Super Columbine Massacre RPG is a retro-looking game reenacting the last hours of Eric Harris and Dylan Klebold, as they proceeded to brutally murder a dozen students and injure many more at Columbine High School in 1999, outside of Denver, Colorado.

The game was released anonymously on April 20, 2005, the sixth anniversary of the shootings, and almost immediately sparked a series of controversies which have not died down to this day.

Ian Bogost, a preeminent videogame theorist, has written that the game “is brave, sophisticated, and worthy of praise from those of us interested in videogames with an agenda. The purpose of this game is not to celebrate the events at Columbine, but to attempt to represent them from the perspective of the perpetrators. This is a worthwhile effort, and one truly unique to videogames as a medium.”

For the purposes of this assignment we will assume that Bogost is correct, and that Super Columbine Massacre RPG is worth studying, however appalling, provocative, or sardonic you may find it. You will need to play the game to its conclusion, which should take about an hour, for this assignment. SCMRPG is installed in rooms 340 and 341 in the Johnson Center Lab (be sure to plug in headphones), and you can also download the game (only for PCs).

The heart of this inquiry is a 3-4 page analysis of the way that Danny Ledonne, the once anonymous game designer of SCMRG, incorporates “realia”-real images, music, documents, and other tokens of realism-into this game, and how the realia contributes to the significance or “message” of the game.

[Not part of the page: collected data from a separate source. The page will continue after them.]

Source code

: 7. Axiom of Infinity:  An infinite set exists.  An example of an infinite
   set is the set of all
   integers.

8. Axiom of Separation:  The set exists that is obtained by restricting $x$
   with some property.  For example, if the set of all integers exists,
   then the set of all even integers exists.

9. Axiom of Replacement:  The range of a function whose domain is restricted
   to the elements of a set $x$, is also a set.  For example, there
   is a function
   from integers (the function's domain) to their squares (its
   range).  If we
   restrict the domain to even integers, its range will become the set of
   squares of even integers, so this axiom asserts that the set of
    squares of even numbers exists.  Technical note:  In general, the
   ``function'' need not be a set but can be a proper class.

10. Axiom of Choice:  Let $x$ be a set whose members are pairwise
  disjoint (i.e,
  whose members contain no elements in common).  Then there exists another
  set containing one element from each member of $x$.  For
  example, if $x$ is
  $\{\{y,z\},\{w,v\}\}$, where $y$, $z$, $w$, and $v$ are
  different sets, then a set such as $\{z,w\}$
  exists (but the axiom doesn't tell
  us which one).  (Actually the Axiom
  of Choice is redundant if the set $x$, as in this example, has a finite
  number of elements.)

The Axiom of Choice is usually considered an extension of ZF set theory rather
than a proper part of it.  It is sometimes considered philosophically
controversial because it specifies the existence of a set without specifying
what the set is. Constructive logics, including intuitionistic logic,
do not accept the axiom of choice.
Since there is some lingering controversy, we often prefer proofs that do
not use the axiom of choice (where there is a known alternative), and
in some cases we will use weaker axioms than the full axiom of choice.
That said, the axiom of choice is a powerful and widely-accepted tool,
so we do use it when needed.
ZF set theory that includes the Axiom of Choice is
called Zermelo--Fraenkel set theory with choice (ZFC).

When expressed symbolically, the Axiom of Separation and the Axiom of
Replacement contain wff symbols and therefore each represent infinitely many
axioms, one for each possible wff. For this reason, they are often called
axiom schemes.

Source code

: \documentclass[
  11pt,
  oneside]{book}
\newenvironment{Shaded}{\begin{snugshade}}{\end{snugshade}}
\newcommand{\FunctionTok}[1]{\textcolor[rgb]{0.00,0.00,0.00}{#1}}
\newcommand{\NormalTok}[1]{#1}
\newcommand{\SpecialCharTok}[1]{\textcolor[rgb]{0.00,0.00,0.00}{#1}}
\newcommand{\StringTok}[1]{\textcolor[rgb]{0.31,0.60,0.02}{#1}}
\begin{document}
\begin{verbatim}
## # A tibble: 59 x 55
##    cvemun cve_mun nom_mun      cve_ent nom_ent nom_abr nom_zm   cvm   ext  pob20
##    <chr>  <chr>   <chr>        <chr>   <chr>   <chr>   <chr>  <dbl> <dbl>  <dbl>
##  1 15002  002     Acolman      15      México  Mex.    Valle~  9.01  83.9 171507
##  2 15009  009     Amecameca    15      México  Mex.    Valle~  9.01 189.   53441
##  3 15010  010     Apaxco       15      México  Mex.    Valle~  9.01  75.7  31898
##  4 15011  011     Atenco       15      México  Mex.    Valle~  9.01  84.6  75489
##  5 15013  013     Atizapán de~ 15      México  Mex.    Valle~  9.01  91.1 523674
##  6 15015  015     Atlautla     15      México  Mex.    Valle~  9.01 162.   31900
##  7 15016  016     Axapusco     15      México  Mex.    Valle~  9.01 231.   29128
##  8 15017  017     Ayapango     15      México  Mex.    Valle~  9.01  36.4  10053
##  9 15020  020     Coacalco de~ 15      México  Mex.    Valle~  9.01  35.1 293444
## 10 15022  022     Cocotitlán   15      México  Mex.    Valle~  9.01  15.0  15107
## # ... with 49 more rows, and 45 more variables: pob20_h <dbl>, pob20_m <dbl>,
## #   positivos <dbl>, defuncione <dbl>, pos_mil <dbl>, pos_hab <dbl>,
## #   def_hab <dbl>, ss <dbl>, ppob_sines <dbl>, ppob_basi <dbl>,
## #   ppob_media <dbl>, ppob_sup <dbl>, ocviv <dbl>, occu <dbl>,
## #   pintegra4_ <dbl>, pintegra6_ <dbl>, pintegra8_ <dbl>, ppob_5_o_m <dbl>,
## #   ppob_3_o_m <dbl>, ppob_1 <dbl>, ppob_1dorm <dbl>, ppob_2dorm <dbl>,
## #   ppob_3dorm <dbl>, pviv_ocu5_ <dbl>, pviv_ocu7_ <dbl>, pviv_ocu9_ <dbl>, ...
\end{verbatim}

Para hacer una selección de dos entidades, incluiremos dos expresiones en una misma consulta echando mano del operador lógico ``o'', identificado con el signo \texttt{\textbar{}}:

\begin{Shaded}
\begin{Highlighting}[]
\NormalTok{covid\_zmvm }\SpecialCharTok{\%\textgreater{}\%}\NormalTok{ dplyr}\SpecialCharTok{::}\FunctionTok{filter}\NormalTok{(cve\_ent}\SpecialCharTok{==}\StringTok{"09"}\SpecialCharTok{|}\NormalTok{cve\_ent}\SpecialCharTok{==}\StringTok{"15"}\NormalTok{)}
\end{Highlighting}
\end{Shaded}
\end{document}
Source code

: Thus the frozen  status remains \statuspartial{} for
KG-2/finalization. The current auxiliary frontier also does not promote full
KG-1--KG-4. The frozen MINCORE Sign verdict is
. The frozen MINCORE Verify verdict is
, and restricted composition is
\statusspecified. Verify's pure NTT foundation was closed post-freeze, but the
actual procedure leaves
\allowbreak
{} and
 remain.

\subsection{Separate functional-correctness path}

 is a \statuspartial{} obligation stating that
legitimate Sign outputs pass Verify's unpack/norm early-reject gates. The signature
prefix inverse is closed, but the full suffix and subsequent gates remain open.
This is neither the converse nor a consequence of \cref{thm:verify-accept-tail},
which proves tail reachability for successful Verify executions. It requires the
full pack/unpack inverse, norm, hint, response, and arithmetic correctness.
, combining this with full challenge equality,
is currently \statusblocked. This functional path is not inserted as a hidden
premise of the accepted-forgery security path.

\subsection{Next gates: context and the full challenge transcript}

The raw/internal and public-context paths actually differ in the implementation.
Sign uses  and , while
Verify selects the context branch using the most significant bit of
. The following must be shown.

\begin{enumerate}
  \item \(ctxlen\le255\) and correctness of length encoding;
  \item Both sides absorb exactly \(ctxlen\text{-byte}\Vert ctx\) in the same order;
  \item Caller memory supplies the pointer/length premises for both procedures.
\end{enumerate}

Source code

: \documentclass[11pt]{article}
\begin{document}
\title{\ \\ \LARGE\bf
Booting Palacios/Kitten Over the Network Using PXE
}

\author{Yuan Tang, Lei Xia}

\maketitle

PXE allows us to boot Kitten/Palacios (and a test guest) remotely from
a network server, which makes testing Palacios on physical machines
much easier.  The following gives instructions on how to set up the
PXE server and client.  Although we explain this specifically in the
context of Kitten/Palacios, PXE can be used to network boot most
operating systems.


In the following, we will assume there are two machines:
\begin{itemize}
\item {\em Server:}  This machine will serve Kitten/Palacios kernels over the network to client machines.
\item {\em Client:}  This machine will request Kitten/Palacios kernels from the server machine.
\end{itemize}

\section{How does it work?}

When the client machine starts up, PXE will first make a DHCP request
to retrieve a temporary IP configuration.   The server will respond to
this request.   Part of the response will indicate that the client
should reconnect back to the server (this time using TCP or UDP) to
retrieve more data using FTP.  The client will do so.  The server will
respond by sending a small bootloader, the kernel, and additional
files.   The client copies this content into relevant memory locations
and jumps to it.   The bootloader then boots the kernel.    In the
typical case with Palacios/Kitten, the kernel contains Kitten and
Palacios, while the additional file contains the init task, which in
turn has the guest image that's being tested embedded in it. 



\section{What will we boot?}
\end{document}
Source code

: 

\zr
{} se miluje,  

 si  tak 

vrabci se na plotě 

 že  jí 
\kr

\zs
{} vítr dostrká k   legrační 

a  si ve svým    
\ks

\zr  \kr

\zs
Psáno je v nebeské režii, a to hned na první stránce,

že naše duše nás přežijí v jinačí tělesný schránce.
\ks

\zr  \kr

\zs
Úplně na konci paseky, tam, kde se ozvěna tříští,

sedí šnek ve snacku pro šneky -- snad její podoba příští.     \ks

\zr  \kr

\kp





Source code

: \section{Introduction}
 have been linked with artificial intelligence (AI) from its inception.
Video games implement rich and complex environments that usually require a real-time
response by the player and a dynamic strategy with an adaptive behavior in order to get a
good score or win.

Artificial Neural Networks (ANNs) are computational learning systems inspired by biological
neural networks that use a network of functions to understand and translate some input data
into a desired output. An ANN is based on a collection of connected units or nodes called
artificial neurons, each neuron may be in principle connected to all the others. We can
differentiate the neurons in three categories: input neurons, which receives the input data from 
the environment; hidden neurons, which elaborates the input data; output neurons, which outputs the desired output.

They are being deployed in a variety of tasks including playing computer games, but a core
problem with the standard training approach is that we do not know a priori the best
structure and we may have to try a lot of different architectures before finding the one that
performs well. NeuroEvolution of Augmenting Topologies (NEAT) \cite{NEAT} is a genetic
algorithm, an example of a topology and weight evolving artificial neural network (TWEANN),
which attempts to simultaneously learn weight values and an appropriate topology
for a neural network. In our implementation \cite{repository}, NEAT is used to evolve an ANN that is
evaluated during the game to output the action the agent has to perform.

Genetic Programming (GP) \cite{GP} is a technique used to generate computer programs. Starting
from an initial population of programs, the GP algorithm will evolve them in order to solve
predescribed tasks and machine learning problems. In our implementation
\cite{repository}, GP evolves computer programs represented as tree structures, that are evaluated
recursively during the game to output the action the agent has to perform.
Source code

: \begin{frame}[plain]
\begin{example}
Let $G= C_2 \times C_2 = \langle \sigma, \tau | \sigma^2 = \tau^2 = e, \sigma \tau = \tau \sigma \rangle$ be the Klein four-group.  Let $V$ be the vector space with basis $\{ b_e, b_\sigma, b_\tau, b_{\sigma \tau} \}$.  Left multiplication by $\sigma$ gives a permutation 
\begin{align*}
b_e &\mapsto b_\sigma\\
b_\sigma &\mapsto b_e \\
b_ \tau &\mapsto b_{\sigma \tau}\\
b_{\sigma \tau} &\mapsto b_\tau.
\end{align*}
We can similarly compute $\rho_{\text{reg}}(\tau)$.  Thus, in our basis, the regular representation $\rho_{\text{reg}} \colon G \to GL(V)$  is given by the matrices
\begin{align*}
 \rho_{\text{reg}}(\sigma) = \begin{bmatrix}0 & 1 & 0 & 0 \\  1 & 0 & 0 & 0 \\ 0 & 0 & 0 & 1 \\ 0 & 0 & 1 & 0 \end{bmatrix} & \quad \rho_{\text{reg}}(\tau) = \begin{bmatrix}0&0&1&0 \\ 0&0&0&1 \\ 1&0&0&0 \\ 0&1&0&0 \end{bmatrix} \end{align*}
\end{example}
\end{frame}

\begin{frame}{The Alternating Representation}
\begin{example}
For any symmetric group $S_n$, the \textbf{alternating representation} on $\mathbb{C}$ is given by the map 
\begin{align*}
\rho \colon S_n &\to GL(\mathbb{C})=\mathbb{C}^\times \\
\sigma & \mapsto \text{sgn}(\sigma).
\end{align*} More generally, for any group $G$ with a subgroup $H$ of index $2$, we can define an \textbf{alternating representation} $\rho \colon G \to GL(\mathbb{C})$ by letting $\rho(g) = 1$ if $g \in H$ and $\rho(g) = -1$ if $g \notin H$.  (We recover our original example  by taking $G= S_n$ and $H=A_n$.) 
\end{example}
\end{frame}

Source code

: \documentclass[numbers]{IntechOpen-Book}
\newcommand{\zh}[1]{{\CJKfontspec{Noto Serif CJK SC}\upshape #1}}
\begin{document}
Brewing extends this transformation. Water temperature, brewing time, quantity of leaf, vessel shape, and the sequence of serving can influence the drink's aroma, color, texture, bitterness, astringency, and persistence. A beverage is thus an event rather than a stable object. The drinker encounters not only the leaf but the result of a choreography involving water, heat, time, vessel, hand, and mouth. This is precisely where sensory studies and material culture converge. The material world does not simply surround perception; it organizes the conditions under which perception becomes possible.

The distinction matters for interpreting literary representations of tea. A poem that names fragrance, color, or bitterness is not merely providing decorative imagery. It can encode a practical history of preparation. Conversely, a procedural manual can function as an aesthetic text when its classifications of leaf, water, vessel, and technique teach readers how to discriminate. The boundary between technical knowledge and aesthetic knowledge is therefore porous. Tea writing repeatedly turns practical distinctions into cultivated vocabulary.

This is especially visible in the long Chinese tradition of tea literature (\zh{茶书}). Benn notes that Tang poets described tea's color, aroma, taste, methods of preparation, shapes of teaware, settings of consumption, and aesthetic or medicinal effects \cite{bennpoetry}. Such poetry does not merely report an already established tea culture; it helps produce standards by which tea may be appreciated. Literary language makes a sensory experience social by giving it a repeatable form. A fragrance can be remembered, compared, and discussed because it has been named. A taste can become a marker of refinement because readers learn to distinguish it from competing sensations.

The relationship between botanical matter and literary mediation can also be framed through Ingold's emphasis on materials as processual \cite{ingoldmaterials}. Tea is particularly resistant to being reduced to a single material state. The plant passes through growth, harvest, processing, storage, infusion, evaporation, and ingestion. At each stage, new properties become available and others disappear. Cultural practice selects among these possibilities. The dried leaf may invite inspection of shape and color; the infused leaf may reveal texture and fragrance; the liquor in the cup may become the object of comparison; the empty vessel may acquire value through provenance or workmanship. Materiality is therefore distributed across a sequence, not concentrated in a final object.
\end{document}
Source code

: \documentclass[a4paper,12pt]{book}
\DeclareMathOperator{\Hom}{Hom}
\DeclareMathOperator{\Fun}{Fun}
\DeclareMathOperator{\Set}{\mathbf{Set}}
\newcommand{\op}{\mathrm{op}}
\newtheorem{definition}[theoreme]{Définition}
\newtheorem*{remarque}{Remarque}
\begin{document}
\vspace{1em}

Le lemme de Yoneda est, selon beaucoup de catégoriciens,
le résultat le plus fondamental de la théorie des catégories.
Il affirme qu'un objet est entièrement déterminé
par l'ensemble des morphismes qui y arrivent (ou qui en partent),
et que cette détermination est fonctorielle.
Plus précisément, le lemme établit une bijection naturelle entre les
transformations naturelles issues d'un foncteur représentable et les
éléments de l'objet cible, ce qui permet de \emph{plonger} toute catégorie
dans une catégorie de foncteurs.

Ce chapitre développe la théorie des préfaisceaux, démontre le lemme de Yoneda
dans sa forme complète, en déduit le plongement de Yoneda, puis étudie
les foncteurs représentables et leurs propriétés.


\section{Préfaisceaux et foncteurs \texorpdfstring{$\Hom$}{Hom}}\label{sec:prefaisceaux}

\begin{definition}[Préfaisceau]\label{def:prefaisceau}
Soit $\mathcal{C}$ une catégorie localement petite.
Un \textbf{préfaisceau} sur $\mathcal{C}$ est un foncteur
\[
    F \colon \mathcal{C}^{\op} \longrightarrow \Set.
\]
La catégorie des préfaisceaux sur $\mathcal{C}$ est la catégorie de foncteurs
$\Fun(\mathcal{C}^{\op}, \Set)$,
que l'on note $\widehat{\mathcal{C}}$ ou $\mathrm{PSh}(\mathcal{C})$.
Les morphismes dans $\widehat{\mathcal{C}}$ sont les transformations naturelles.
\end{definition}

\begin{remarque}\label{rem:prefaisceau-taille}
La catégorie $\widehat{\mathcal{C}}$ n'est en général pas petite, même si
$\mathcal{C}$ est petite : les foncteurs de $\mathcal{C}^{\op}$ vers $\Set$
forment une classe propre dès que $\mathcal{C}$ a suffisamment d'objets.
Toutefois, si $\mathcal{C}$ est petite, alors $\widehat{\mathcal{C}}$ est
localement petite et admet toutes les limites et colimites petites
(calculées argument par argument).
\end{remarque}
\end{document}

In the first few minutes of the game alone, the player encounters pixilated references to the real world Doom, MIDI versions of Nirvana’s music, a Marilyn Manson album cover, and still images from a home video that Harris and Klebold filmed.

Please don’t discuss every piece of realia you discover in the game. Instead, focus only on several that you judge to be most important to the game. Aside from the fact that these references were a part of the killers’ lives, why does Ledonne use them? What is the impact of injecting these specific historical documents into the game? Are they used ironically or seriously? What is the dynamic between Harris and Klebold’s relationship with these objects, the game designer’s relationship, the media’s relationship, and the player’s relationship? For example, the Marilyn Mason cover art may mean one thing to Harris and Klebold and something else to the game designer and something else entirely to the media in the aftermath of Columbine.

Your inquiry is due in class on Thursday, April 3.